Léonore Bonaccini est l’une des cofondatrice du Faubourg, galerie associative ouverte en 1991 : “Nous avons créé le Faubourg à la fin de nos études à l’École des arts décoratifs, car nous voulions un lieu pour continuer le travail d’atelier et de discussion”. Ouvert aux membres du groupe, le Faubourg l’est aussi à d’autres artistes. Cette petite scène alternative a permis aux fondateurs d’obtenir assez rapidement une reconnaissance locale. Mais, à présent, Léonore Bonaccini constate l’absence de relève et juge le milieu de l’art assez léthargique. Entre enthousiasmes, oukases, succès et coups de blues, le Faubourg s’inscrit dans la lignée des galeries associatives qui, comme le Faisan, Artel et Finnegan’s avant lui, ont sporadiquement vivifié la scène artistique strasbourgeoise, où aucune galerie privée ne s’intéresse aux formes les plus actuelles de l’art. “Tout reste très amateur en Alsace. Il n’y a ni marché, ni réseau professionnel”, commente Daniel Schlier, sans amertume. Sa galerie est à Bordeaux et sa peinture, souvent jugée inclassable, se vend en Belgique, aux Pays-Bas, en Autriche. Pourtant Schlier n’envisage pas de vivre ailleurs qu’en Alsace. Il note que ses amis artistes sont tous, comme lui, “excentrés” en province. “C’est en région que se réalise et se montre le plus audacieux de la création. Pas à Paris. Paris est le centre marchand”.
Son observation s’illustre à Strasbourg où, avec une discrétion rare dans le milieu de l’art, le Centre européen d’actions artistiques (Ceaac) poursuit depuis une dizaine d’années un travail patient de commandes publiques. Plus de quinze œuvres balisent désormais l’Alsace du nord au sud, avec une floraison particulièrement dense dans le parc de Pourtalès à Strasbourg (Ernest Pignon Ernest, Parmiggiani, Krauth, Balkenhol, Flanagan). Accompagnant les commandes qui ont pour ambition d’installer les œuvres tout près des publics les plus divers – Pontoreau sur un sommet vosgien –, le Ceaac organise des colloques, des expositions, publie des catalogues. Il est aussi le seul à valoriser régulièrement les artistes qui vivent en Alsace : ateliers, bourses, prix. Pour Paul Guérin, son théoricien, “le Ceaac est la preuve de la constance de l’engagement des collectivités locales alsaciennes”. Elles financent la structure. En réalité, comme souvent à Strasbourg, c’est à l’obstination de quelques-uns que l’on doit différents îlots de création contemporaine. Robert Grossmann, amateur d’art, qui préside la commission Culture de la Région, porte le Ceaac, dont il est président, à bout de bras. La ténacité de Michel Krieger, conseiller municipal de Strasbourg, est à l’origine de l’installation sur la ligne du tramway d’œuvres contemporaines. Par passion de collectionneuse, Madeleine Millot-Durrenberger a réussi à imposer la photographie contemporaine.

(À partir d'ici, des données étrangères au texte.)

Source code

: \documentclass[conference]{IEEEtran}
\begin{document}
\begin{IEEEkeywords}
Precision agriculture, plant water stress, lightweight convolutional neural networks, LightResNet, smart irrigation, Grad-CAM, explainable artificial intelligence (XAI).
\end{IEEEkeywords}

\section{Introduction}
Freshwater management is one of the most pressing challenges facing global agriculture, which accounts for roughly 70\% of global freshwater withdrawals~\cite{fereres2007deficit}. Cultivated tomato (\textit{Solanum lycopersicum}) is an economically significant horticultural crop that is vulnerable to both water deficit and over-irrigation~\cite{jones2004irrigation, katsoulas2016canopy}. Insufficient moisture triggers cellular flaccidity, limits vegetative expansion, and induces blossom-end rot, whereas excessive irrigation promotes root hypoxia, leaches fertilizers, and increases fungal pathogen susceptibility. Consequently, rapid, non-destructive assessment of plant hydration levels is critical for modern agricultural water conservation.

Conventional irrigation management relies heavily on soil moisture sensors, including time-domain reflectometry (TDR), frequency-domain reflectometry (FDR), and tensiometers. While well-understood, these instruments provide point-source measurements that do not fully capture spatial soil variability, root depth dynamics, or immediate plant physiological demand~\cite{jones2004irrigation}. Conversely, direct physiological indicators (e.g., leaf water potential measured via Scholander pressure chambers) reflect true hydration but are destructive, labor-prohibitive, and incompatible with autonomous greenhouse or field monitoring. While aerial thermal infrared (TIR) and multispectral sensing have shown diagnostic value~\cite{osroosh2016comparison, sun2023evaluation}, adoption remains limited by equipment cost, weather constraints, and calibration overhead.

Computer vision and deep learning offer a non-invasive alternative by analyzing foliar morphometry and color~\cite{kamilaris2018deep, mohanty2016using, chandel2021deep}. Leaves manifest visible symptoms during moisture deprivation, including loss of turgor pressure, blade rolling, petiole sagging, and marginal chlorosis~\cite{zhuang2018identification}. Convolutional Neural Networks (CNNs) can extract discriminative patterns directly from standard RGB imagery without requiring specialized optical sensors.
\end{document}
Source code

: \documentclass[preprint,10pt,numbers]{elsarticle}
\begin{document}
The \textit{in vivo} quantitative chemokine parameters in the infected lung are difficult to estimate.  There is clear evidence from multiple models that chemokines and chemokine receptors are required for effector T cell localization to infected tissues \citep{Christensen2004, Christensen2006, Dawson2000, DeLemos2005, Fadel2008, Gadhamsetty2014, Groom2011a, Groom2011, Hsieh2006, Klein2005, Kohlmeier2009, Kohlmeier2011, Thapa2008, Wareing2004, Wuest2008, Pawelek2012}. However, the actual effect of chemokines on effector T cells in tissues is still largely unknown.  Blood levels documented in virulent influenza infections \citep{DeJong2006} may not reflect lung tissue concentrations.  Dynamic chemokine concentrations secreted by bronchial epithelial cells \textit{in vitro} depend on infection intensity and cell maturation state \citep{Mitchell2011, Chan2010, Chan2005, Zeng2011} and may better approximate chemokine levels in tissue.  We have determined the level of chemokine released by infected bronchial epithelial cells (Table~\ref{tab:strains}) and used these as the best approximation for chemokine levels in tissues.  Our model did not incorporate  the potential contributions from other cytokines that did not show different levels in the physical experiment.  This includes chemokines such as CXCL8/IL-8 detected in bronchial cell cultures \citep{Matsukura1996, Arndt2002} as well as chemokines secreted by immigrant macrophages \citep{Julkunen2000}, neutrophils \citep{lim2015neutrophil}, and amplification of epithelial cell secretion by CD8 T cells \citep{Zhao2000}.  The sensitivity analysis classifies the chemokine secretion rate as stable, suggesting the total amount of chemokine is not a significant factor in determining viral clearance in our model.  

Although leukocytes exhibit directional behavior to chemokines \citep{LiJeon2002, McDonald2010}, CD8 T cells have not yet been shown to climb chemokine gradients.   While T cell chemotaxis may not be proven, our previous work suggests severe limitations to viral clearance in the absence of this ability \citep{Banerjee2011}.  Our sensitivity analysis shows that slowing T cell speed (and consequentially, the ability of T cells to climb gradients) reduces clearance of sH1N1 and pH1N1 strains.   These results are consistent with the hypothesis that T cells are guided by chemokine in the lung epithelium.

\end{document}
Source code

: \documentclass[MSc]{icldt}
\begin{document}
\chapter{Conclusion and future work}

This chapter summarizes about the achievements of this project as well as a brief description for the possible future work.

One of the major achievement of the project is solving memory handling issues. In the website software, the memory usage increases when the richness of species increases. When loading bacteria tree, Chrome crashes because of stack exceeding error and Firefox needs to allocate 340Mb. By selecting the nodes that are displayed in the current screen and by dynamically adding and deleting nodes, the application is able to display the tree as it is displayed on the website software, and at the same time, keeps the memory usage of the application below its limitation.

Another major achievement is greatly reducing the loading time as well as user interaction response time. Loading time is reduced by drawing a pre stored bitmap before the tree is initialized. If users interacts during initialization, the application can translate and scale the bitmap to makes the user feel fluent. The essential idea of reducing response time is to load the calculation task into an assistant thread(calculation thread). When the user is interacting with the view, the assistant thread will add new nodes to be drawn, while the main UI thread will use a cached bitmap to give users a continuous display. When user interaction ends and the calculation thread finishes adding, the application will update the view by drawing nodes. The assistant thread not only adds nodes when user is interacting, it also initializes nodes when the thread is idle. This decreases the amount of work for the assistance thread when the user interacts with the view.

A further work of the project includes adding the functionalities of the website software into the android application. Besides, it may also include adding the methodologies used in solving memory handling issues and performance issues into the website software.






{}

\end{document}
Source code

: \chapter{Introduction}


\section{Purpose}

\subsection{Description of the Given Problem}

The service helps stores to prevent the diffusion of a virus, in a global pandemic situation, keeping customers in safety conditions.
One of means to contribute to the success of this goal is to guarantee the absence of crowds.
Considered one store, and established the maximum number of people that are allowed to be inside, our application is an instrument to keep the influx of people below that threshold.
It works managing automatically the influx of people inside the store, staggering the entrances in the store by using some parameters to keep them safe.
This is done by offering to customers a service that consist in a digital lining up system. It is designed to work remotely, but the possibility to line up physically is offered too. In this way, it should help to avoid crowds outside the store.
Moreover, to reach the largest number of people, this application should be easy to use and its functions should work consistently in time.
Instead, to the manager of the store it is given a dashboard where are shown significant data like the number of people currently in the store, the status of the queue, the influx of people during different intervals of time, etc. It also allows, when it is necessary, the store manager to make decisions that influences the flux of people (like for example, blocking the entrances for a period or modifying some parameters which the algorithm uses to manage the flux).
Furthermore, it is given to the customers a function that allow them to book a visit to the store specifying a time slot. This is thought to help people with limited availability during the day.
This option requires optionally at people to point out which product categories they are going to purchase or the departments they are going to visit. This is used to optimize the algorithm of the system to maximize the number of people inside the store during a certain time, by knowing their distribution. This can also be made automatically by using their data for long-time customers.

Strasbourg se caractérise par sa manière de s’intéresser à la création contemporaine sans y toucher. De biais et en dilettante. Par l’intermédiaire des institutions et de quelques leaders charismatiques. Rien d’étonnant, dans ce contexte, que l’on espère beaucoup du Musée d’art moderne. On voudrait qu’il cristallise toutes les énergies pour faire de la ville un véritable foyer de création. Mais, ici, les institutions culturelles ont une propension à oublier l’audace, à sacrifier au conformisme et à l’apparat aux dépens de l’invention. Alors on attend, pour voir.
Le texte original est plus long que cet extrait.